Representative of the Episcopal Co-Prince of Andorra
- Incumbent
- Assumed office 27 November 2023
- Monarchs: Joan Enric Vives i Sicília Josep-Lluís Serrano Pentinat
- Prime Minister: Xavier Espot Zamora
- Preceded by: Josep Maria Mauri

Personal details
- Born: 14 May 1969 (age 57) Barcelona, Spain
- Education: University of Barcelona Ramon Llull University

= Eduard Ibáñez =

Spanish civil servant (born 1969)

Eduard Ibáñez i Pulido (born 14 May 1969) is a Spanish civil servant and lawyer. He has served as the personal representative of the episcopal co-prince of Andorra, initially for Joan Enric Vives i Sicília and currently for Josep-Lluís Serrano Pentinat, since November 2023.

==Early life and education==
Ibáñez was born on 14 May 1969 in Barcelona.
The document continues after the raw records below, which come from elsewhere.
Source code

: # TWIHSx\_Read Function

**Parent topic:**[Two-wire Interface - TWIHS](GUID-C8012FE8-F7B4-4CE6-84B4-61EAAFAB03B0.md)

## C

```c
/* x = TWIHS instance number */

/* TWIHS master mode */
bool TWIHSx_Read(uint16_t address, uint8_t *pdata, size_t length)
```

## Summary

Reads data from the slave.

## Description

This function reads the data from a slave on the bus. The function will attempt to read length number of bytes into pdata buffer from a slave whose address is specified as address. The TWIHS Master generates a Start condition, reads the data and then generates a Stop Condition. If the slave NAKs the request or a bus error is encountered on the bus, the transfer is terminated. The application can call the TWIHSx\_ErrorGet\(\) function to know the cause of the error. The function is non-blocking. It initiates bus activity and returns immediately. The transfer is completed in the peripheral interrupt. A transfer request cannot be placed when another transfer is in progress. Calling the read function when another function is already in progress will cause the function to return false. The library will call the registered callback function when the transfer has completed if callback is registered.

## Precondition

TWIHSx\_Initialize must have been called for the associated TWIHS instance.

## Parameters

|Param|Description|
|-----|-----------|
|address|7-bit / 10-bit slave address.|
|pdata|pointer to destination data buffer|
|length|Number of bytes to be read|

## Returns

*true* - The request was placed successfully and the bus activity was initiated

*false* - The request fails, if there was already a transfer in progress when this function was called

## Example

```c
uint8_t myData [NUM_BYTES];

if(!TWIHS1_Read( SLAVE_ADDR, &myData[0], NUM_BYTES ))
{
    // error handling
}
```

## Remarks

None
He graduated from the University of Barcelona in 1992 with a degree in law, and later obtained a doctorate in criminal law from the university in 2007. He earned another degree, in philosophy, from Ramon Llull University in 2012.

==Career==
Ibáñez has been a member of the Barcelona Bar Association since September 1992, and has specialized in the criminal and penitentiary field since January 1993.

He worked the director of the Justice and Peace organization of Barcelona from April 2002 to March 2021, and served as the president of the General Commission for Justice and Peace of Spain from 2010 to 2019. From March 2021 to July 2022, he was a technician for the General Directorate of Religious Affairs, within the Department of Justice of the Generalitat de Catalunya.
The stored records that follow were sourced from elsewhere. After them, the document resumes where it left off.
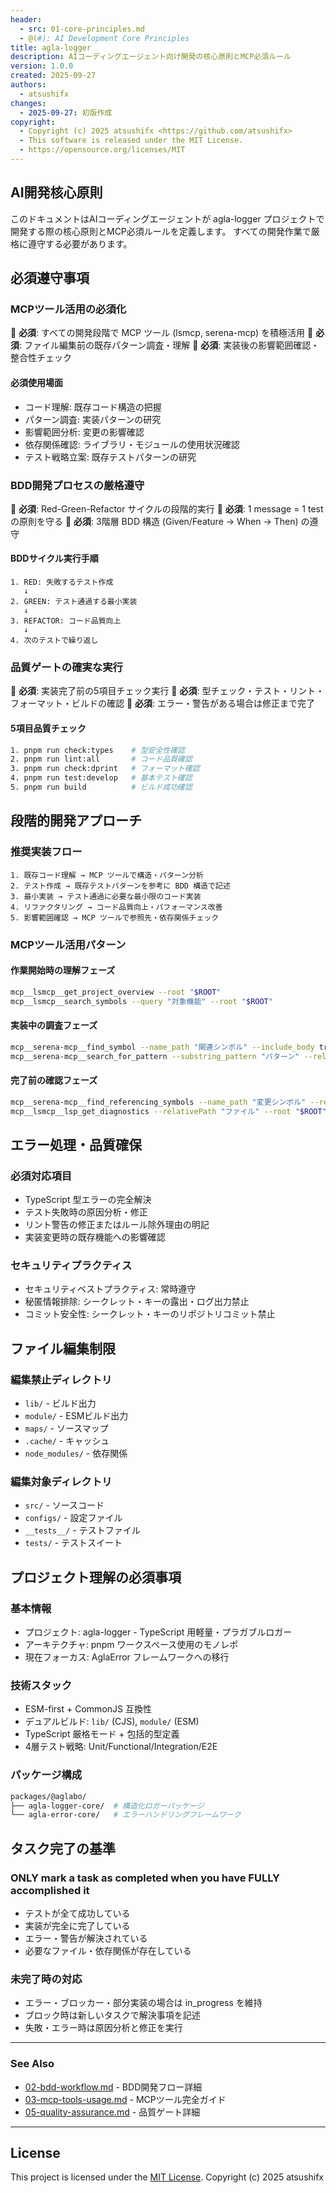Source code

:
```yaml
---
header:
  - src: 01-core-principles.md
  - @(#): AI Development Core Principles
title: agla-logger
description: AIコーディングエージェント向け開発の核心原則とMCP必須ルール
version: 1.0.0
created: 2025-09-27
authors:
  - atsushifx
changes:
  - 2025-09-27: 初版作成
copyright:
  - Copyright (c) 2025 atsushifx <https://github.com/atsushifx>
  - This software is released under the MIT License.
  - https://opensource.org/licenses/MIT
---
```


## AI開発核心原則

このドキュメントはAIコーディングエージェントが agla-logger プロジェクトで開発する際の核心原則とMCP必須ルールを定義します。
すべての開発作業で厳格に遵守する必要があります。

## 必須遵守事項

### MCPツール活用の必須化

🔴 **必須**: すべての開発段階で MCP ツール (lsmcp, serena-mcp) を積極活用
🔴 **必須**: ファイル編集前の既存パターン調査・理解
🔴 **必須**: 実装後の影響範囲確認・整合性チェック

#### 必須使用場面

- コード理解: 既存コード構造の把握
- パターン調査: 実装パターンの研究
- 影響範囲分析: 変更の影響確認
- 依存関係確認: ライブラリ・モジュールの使用状況確認
- テスト戦略立案: 既存テストパターンの研究

### BDD開発プロセスの厳格遵守

🔴 **必須**: Red-Green-Refactor サイクルの段階的実行
🔴 **必須**: 1 message = 1 test の原則を守る
🔴 **必須**: 3階層 BDD 構造 (Given/Feature → When → Then) の遵守

#### BDDサイクル実行手順

```
1. RED: 失敗するテスト作成
   ↓
2. GREEN: テスト通過する最小実装
   ↓
3. REFACTOR: コード品質向上
   ↓
4. 次のテストで繰り返し
```

### 品質ゲートの確実な実行

🔴 **必須**: 実装完了前の5項目チェック実行
🔴 **必須**: 型チェック・テスト・リント・フォーマット・ビルドの確認
🔴 **必須**: エラー・警告がある場合は修正まで完了

#### 5項目品質チェック

```bash
1. pnpm run check:types    # 型安全性確認
2. pnpm run lint:all       # コード品質確認
3. pnpm run check:dprint   # フォーマット確認
4. pnpm run test:develop   # 基本テスト確認
5. pnpm run build          # ビルド成功確認
```

## 段階的開発アプローチ

### 推奨実装フロー

```
1. 既存コード理解 → MCP ツールで構造・パターン分析
2. テスト作成 → 既存テストパターンを参考に BDD 構造で記述
3. 最小実装 → テスト通過に必要な最小限のコード実装
4. リファクタリング → コード品質向上・パフォーマンス改善
5. 影響範囲確認 → MCP ツールで参照先・依存関係チェック
```

### MCPツール活用パターン

#### 作業開始時の理解フェーズ

```bash
mcp__lsmcp__get_project_overview --root "$ROOT"
mcp__lsmcp__search_symbols --query "対象機能" --root "$ROOT"
```

#### 実装中の調査フェーズ

```bash
mcp__serena-mcp__find_symbol --name_path "関連シンボル" --include_body true
mcp__serena-mcp__search_for_pattern --substring_pattern "パターン" --relative_path "src"
```

#### 完了前の確認フェーズ

```bash
mcp__serena-mcp__find_referencing_symbols --name_path "変更シンボル" --relative_path "ファイル"
mcp__lsmcp__lsp_get_diagnostics --relativePath "ファイル" --root "$ROOT"
```

## エラー処理・品質確保

### 必須対応項目

- TypeScript 型エラーの完全解決
- テスト失敗時の原因分析・修正
- リント警告の修正またはルール除外理由の明記
- 実装変更時の既存機能への影響確認

### セキュリティプラクティス

- セキュリティベストプラクティス: 常時遵守
- 秘匿情報排除: シークレット・キーの露出・ログ出力禁止
- コミット安全性: シークレット・キーのリポジトリコミット禁止

## ファイル編集制限

### 編集禁止ディレクトリ

- `lib/` - ビルド出力
- `module/` - ESMビルド出力
- `maps/` - ソースマップ
- `.cache/` - キャッシュ
- `node_modules/` - 依存関係

### 編集対象ディレクトリ

- `src/` - ソースコード
- `configs/` - 設定ファイル
- `__tests__/` - テストファイル
- `tests/` - テストスイート

## プロジェクト理解の必須事項

### 基本情報

- プロジェクト: agla-logger - TypeScript 用軽量・プラガブルロガー
- アーキテクチャ: pnpm ワークスペース使用のモノレポ
- 現在フォーカス: AglaError フレームワークへの移行

### 技術スタック

- ESM-first + CommonJS 互換性
- デュアルビルド: `lib/` (CJS), `module/` (ESM)
- TypeScript 厳格モード + 包括的型定義
- 4層テスト戦略: Unit/Functional/Integration/E2E

### パッケージ構成

```bash
packages/@aglabo/
├── agla-logger-core/  # 構造化ロガーパッケージ
└── agla-error-core/   # エラーハンドリングフレームワーク
```

## タスク完了の基準

### ONLY mark a task as completed when you have FULLY accomplished it

- テストが全て成功している
- 実装が完全に完了している
- エラー・警告が解決されている
- 必要なファイル・依存関係が存在している

### 未完了時の対応

- エラー・ブロッカー・部分実装の場合は in_progress を維持
- ブロック時は新しいタスクで解決事項を記述
- 失敗・エラー時は原因分析と修正を実行

---

### See Also

- [02-bdd-workflow.md](02-bdd-workflow.md) - BDD開発フロー詳細
- [03-mcp-tools-usage.md](03-mcp-tools-usage.md) - MCPツール完全ガイド
- [05-quality-assurance.md](05-quality-assurance.md) - 品質ゲート詳細

---

## License

This project is licensed under the [MIT License](https://opensource.org/licenses/MIT).
Copyright (c) 2025 atsushifx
In July 2022, Ibáñez was appointed by Joan Enric Vives i Sicília, the bishop of Urgell and episcopal co-prince of Andorra, as deputy to the episcopal co-prince's representative, then Josep Maria Mauri. On 27 November 2023, he was sworn in as the representative of the episcopal co-prince, replacing Mauri. Vives was succeeded as bishop of Urgell and co-prince of Andorra by Josep-Lluís Serrano Pentinat on 31 May 2025, with Ibáñez remaining in his role as representative.

==Personal life==
Ibáñez is married and has two children.